Continuant à mentir, Maubert de Lapparent ajouta :

« Ne vous inquiétez plus pour vos oppressions. Desserrez votre corset. Ce n’est point la peine de vous comprimer ainsi avec votre poitrine menue. Pourquoi donc ce carcan alors que la finesse de votre taille est tout à votre honneur ? »

Aurore-Marie sentit que Maubert la flattait, qu’il n’avait pas osé employer le terme maigreur. Elle répliqua de sa gracieuse voix ténue, ses grands yeux ambrés tout pétillants :

« Albin, mon mari, m’aime ainsi. Il m’appelle « mon ouistiti adoré ». De plus, vous savez très bien que dans ma situation exposée, où salons et mondanités constituent l’essentiel de mes activités, je dois sacrifier au paraître, suivre la mode, me conformer aux bons usages qui siéent aux Dames de qualités. Finissez de me rassurer, s’il vous plaît. Je ne souffre donc ni de consomption, ni de chlorose…

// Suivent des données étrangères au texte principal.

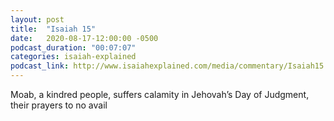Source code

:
 ```yaml
---
layout: post
title:  "Isaiah 15"
date:   2020-08-17-12:00:00 -0500
podcast_duration: "00:07:07"
categories: isaiah-explained
podcast_link: http://www.isaiahexplained.com/media/commentary/Isaiah15.mp3
---
```

Moab, a kindred people, suffers calamity in Jehovah’s Day of Judgment, their prayers to no avail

- Cela est exact.» la trompa Maubert, fin renard qui savait qu’Aurore-Marie n’accepterait pas la vérité. Elle n’en avait pas pour dix ans.

La femme de lettres se rhabilla, paya le bon docteur et s’en revint, cheminant cahin-caha jusqu’à la voiture où l’attendait son dévoué cocher, Anselme. Elle avait ouvert son ombrelle de soie assortie à sa jolie toilette car le soleil resplendissait en ce bel après midi de début mai. Il était temps d’achever ses préparatifs de départ : les malles seraient conséquentes et pèseraient car le séjour à Bonnelles promettait d’être long : un mois, jusqu’à ce que l’on fût certain du bon appareillage de l’expédition mystérieuse. Tout devait être bouclé pour le 1er juin au plus tard. Le billet de première pour l’express de Paris, le compartiment pour dame seule, la place de troisième destinée à Alphonsine, l’emplacement des bagages dans la voiture-fourgon… Le voyage ferré était pour le surlendemain.